The open-source community has organized itself in a way that tends to
amplify the productivity effects of open source. In the Linux world,
in particular, it's an economically significant fact that there are
multiple competing Linux distributors which form a tier separate from
the developers.
Developers write code, and make the code available over the Internet.
Each distributor selects some subset of the available code, integrates
and packages and brands it, and sells it to customers. Users
choose among distributions, and may supplement a distribution by
downloading code directly from developer sites.
The effect of this tier separation is to create a very fluid internal
market for improvements. Developers compete with each other, for the
attention of distributors and users, on the quality of their software.

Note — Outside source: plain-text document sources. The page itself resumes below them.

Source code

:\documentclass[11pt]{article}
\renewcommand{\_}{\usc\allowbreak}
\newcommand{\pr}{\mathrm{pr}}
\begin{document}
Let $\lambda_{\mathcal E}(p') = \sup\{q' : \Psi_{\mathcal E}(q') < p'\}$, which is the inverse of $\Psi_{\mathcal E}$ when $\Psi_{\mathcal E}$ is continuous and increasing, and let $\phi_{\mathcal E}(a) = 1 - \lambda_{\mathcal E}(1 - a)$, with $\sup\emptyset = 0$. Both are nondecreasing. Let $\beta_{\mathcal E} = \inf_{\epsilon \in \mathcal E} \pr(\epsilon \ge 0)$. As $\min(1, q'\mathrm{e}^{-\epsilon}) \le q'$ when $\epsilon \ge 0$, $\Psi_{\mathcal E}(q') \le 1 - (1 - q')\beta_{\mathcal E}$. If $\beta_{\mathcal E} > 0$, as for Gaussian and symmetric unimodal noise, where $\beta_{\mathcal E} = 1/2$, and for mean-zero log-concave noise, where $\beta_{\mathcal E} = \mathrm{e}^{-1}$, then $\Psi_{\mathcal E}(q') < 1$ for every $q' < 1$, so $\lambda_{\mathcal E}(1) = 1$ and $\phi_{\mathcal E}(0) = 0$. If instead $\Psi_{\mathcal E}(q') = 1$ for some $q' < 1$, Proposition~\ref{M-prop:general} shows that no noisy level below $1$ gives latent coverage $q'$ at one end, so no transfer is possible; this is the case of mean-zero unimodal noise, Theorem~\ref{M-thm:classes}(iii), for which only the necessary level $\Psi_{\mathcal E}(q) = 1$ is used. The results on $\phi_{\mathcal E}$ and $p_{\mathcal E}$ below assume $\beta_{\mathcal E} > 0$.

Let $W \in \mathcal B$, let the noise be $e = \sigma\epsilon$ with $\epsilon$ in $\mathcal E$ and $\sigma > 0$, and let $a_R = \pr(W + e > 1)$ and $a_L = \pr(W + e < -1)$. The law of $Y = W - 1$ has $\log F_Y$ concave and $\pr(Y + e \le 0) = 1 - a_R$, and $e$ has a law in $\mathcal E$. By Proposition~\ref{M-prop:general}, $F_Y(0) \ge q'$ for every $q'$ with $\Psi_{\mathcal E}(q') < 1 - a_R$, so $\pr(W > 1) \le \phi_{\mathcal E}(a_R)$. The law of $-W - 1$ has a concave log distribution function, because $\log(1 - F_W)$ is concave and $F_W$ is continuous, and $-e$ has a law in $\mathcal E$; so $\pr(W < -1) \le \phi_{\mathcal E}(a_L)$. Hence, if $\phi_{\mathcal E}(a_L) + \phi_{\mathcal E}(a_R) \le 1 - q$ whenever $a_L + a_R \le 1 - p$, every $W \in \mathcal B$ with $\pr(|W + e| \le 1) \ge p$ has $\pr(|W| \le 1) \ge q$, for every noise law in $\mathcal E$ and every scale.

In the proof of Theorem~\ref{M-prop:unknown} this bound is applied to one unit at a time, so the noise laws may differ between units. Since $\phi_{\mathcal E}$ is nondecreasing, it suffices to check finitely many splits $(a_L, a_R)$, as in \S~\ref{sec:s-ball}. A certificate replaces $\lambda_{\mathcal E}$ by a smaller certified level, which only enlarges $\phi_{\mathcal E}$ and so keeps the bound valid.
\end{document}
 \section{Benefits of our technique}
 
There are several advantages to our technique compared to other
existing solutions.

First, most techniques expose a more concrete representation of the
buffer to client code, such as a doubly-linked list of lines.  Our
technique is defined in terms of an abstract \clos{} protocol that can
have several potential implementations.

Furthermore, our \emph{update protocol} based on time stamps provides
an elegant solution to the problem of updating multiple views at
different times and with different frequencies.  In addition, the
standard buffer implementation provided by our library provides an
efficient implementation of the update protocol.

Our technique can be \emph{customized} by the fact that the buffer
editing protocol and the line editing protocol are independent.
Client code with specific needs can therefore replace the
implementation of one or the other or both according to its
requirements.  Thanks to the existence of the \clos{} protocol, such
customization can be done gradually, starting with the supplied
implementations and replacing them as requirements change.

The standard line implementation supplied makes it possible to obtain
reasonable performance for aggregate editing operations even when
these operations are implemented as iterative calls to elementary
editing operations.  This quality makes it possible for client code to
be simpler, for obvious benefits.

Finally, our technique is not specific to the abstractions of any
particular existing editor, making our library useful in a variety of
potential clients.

Distributors compete for user dollars on the appropriateness of their
selection policies, and on the value they can add to the software.
A first-order effect of this internal market structure is that no
node in the net is indispensible. Developers can drop out; even if their
portion of the code base is not picked up directly by some other
developer, the competition for attention will tend to rapidly generate
functional alternatives. Distributors can fail without damaging or
compromising the common open-source code base. The ecology as a whole
has a more rapid response to market demands, and more capability to
resist shocks and regenerate itself, than any monolithic vendor of a
closed-source operating system can possibly muster.
Another important effect is to lower overhead and increase
efficiency through specialization. Developers don't experience the
pressures that routinely compromise conventional closed projects and
turn them into tar-pits—no lists of pointless and distracting
check-list features from Marketing, no management mandates to use
inappropriate and outdated languages or development environments, no
requirement to reinvent wheels in a new and incompatible way in the
name of product differentiation or intellectual-property protection,
and (most importantly) no deadlines. No rushing
a 1.0 out the door before it's done right. De Marco and Lister
observed in their discussion of the `wake me when it's over'
management style in ``Peopleware: Productive Projects and Teams''
[DL] that this generally conduces not only
to higher quality but actually to the most rapid delivery of a
working result.
Distributors, on the other hand, get to specialize in the things
distributors can do most effectively. Freed of the need to fund
massive and ongoing software development just to stay competitive,
they can concentrate on system integration, packaging, quality
assurance, and service.
Both distributors and developers are kept honest by the constant
feedback from and monitoring by users that is an integral part of the
open-source method.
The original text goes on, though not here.